**What you have to do**
Could you copy exactly the lines from the one containing "You've got to mention that" through the last line of the records below, and nothing else?

**Dataset records**

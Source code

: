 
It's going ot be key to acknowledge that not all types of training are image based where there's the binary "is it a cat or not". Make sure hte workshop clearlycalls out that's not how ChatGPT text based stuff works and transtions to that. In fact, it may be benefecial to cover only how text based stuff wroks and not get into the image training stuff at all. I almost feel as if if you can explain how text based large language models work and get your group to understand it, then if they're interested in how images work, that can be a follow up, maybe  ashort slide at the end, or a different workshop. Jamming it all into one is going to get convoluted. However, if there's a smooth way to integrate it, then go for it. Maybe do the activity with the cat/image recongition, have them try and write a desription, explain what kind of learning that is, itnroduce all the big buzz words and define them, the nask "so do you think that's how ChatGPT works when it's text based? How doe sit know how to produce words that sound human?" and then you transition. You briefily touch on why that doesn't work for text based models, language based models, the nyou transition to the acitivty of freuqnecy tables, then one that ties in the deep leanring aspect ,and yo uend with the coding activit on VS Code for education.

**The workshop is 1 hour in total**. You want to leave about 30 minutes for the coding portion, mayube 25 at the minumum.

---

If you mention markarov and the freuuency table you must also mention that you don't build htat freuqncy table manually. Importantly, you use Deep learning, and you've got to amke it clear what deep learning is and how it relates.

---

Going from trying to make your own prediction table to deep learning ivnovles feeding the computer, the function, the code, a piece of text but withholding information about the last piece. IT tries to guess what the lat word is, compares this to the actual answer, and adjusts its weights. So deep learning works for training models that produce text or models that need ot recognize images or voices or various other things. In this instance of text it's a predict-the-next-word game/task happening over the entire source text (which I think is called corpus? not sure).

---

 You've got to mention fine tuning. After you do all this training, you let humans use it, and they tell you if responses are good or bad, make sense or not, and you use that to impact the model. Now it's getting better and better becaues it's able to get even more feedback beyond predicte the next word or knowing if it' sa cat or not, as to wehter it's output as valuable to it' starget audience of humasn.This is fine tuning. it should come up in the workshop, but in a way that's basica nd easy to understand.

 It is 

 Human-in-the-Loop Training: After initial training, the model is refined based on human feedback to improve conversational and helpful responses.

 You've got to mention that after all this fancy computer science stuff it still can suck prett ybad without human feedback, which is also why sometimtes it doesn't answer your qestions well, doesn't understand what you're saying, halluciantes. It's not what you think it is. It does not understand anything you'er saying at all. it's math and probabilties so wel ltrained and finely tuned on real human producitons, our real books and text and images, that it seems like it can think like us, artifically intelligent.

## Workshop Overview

**Response to the task**
 You've got to mention that after all this fancy computer science stuff it still can suck prett ybad without human feedback, which is also why sometimtes it doesn't answer your qestions well, doesn't understand what you're saying, halluciantes. It's not what you think it is. It does not understand anything you'er saying at all. it's math and probabilties so wel ltrained and finely tuned on real human producitons, our real books and text and images, that it seems like it can think like us, artifically intelligent.

## Workshop Overview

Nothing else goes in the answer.